SINGAPORE (Nov 1): Maybank Kim Eng says investment products distribution platform iFast Corporation is likely to drive revenue growth through increased volume instead of improved margins.
This comes amid increased competition for iFast’s business-to-consumer (B2C) product offerings such as its online robo-advisory services and FSMOne platform.
“iFAST is positive that expansion of its B2C product offerings can drive growth,” says Maybank analyst Ng Li Hiang in a non-rated report on Wednesday.
However, Ng notes that iFast has acknowledged that competitors have responded by trying to match its fee charges for pre-funded accounts in Singapore.

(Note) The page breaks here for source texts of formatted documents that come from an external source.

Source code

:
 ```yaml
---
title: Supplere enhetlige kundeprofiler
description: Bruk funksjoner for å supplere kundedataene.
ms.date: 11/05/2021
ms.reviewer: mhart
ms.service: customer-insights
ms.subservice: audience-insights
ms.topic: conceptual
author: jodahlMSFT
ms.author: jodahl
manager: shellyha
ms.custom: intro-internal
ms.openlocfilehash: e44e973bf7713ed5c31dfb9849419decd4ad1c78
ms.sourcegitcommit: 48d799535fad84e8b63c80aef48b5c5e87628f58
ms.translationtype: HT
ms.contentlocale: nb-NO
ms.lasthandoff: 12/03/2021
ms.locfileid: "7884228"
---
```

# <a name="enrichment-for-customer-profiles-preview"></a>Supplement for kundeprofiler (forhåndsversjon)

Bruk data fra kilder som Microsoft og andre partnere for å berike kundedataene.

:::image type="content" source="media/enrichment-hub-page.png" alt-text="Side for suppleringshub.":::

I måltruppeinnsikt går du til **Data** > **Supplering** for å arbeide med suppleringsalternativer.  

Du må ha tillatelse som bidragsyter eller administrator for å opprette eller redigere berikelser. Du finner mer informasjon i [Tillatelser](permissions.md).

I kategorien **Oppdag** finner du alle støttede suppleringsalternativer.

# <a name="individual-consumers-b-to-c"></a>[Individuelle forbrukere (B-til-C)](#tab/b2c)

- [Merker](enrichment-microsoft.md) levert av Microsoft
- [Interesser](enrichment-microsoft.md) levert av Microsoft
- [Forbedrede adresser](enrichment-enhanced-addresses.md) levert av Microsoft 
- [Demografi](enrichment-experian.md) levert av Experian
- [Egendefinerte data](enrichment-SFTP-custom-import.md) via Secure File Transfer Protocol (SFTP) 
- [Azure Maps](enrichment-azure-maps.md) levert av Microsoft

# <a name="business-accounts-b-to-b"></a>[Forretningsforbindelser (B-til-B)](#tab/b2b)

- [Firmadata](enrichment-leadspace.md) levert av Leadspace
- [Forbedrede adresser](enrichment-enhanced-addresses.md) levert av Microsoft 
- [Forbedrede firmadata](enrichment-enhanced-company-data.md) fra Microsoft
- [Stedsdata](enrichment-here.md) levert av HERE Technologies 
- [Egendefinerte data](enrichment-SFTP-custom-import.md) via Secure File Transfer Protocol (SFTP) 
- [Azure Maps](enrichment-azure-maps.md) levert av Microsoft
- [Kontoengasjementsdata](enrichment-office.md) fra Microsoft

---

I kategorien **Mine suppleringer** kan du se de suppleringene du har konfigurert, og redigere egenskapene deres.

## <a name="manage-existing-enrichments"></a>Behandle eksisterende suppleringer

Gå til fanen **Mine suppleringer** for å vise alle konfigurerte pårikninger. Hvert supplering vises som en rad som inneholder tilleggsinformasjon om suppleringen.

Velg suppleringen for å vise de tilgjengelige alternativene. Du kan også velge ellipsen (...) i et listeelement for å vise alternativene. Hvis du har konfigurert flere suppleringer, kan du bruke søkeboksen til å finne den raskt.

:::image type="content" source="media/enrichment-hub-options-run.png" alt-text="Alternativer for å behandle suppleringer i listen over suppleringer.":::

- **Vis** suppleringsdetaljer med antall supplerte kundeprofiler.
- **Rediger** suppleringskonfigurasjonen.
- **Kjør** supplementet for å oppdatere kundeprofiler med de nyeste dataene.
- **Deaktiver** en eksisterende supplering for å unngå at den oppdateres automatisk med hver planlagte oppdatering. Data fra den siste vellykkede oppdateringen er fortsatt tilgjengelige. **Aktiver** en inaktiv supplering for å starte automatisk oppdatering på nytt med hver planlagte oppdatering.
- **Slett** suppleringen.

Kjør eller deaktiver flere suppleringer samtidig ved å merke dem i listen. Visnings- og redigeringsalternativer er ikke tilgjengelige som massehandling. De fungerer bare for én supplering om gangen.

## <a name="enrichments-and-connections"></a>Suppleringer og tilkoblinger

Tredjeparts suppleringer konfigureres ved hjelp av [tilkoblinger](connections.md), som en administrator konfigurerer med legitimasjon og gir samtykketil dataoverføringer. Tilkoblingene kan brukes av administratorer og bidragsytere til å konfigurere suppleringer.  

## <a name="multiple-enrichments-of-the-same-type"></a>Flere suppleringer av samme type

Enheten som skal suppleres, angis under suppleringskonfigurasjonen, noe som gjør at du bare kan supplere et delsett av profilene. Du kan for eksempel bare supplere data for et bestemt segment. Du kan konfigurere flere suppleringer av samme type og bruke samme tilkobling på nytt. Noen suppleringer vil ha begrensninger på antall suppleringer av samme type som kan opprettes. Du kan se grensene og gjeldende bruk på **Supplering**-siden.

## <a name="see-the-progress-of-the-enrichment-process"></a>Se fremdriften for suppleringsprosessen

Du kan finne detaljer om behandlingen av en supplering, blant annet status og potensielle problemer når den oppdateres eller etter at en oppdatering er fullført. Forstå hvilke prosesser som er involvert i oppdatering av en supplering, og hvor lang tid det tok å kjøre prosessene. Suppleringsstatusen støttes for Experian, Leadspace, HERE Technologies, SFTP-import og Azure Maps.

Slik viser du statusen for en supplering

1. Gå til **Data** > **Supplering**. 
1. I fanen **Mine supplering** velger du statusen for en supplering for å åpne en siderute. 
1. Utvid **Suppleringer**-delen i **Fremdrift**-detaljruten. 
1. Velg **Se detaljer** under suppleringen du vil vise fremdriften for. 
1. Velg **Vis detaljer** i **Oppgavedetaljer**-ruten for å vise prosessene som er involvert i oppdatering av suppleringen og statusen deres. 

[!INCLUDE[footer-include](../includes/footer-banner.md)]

“Its recent promotions, such as $10 flat rate for SGX stocks/ETFs trades have also attracted clients with large ticket sizes,” Ng says.
iFast last week reported a 21.5% increase in earnings to $2.3 million for 3Q17 ended September, on the back of a 24.9% rise in revenue to $26.2 million.

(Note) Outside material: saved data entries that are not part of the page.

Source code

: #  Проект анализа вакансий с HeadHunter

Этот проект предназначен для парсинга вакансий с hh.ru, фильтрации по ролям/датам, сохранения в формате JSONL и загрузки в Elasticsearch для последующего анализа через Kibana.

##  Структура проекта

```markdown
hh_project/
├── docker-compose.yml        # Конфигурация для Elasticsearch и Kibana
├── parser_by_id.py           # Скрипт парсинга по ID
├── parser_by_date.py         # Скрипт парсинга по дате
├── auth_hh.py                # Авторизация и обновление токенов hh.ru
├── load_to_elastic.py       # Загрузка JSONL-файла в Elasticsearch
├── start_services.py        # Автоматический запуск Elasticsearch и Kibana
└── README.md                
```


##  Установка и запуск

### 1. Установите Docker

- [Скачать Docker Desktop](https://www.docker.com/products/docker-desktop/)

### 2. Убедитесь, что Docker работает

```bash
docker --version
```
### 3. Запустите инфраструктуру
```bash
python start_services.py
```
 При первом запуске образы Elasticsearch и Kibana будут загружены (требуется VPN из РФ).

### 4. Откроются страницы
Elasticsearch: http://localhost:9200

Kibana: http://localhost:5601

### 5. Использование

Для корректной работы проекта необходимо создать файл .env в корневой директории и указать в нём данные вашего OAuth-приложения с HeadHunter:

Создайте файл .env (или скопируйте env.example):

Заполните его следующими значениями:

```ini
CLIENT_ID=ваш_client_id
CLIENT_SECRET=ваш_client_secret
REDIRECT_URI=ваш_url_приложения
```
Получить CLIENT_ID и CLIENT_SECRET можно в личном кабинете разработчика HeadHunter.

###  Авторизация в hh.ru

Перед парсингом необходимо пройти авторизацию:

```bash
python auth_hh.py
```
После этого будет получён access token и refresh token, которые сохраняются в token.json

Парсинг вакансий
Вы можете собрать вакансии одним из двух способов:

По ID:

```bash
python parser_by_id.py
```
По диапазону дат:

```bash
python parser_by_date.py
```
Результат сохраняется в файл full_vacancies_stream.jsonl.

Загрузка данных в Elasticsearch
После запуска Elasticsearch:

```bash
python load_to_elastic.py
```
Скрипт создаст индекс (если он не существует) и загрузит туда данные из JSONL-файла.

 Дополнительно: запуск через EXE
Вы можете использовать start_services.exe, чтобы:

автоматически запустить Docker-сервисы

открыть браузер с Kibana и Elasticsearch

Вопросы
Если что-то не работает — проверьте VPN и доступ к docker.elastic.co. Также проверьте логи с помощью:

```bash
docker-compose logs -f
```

As at end September, the group’s assets under administration (AUA) grew 19.3% y-o-y to reach a new record of $7.16 billion.
See: iFAST reports 21.5% rise in 3Q earnings to $2.3 mil on higher revenue
“iFAST remains optimistic revenues will improve due to favourable market conditions and growth in AUA,” Ng says.
But the analyst cautions that iFast’s net revenue could be significantly affected if trailer fees, which makes up more than 60% of recurring net revenue, becomes regulated in the countries it has a presence in.
Meanwhile, Ng notes that iFast’s losses from China operations have widened to $3 million in the first nine months of FY17.
“Given the potential growth in both onshore and offshore markets, iFAST believes that further ramp-up and investments into China is necessary to scale up its operations,” Ng says.
To this end, Ng says the group's acquisition of a minority stake in Beijing Financial Alliance Technology (BFAT) in 3Q17 could help to bring in potential business-to-business (B2B) partners and improve sales.
As at 12.20pm, shares of iFast are trading flat at 97 cents.